**What to work on**
After locating the line that contains "Jacobi senza fattorizzare" in the records below, write out exactly that line and each line after it through the one that contains "Si illustri il", and nothing else.

[[ Data to use, beginning ]]

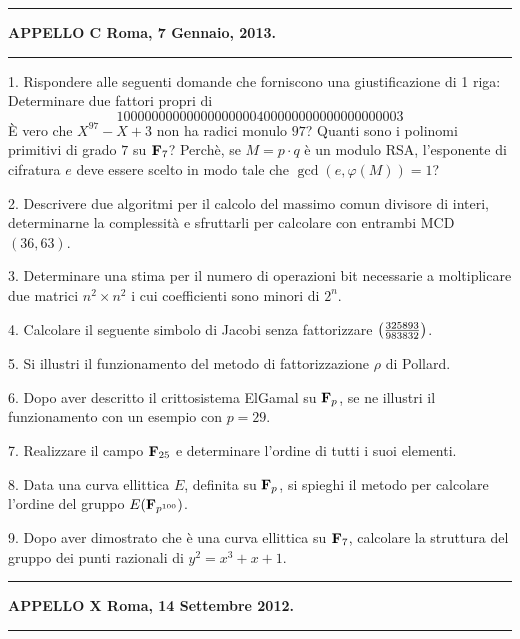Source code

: \smallskip\hrule\smallskip
\centerline{{\bf APPELLO C \hfill Roma, 7 Gennaio, 2013.}}\smallskip\hrule\smallskip
\item{1.} Rispondere alle seguenti domande che forniscono una giustificazione di 1 riga:
 Determinare due fattori propri di $$10000000000000000000400000000000000000003$$
 \`E vero che $X^{97}-X+3$ non ha radici monulo $97$?
 Quanti sono i polinomi primitivi di grado $7$ su ${\bf F}_7$?
 Perch\`e, se $M=p\cdot q$ \`e un modulo RSA, l'esponente
di cifratura $e$ deve essere scelto in modo tale che $\gcd(e,\varphi(M))=1$?
\item{2.} Descrivere due algoritmi per il calcolo del massimo comun divisore di interi, determinarne la complessit\`a e sfruttarli
per calcolare con entrambi MCD$(36,63)$.
\item{3.} Determinare una stima per il numero di operazioni bit necessarie a moltiplicare due matrici $n^2\times n^2$ 
i cui coefficienti sono minori di $2^n$. 
\item{4.} Calcolare il seguente simbolo di Jacobi senza fattorizzare
$\left({325893\over983832}\right)$.
\item{5.} Si illustri il funzionamento del metodo di fattorizzazione $\rho$ di  Pollard.
\item{6.} Dopo aver descritto il crittosistema ElGamal su ${\bf F}_p$, se ne illustri il funzionamento con un esempio con $p = 29$.
\item{7.} Realizzare il campo ${\bf F}_{25}$ e determinare l'ordine di tutti i suoi elementi.
\item{8.} Data una curva ellittica $E$, definita su ${\bf F}_p$, si spieghi il metodo per calcolare l'ordine
del gruppo $E({\bf F}_{p^{100}})$.
\item{9.} Dopo aver dimostrato che \`e una curva ellittica su ${\bf F}_7$, 
calcolare la struttura del gruppo dei punti razionali di $y^2 = x^3 + x + 1$.
\bigskip

\smallskip\hrule\smallskip
\centerline{{\bf APPELLO X \hfill Roma, 14 Settembre 2012.}}\smallskip\hrule\smallskip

[[ Data to use, end ]]

**Written answer**
\item{4.} Calcolare il seguente simbolo di Jacobi senza fattorizzare
$\left({325893\over983832}\right)$.
\item{5.} Si illustri il funzionamento del metodo di fattorizzazione $\rho$ di  Pollard.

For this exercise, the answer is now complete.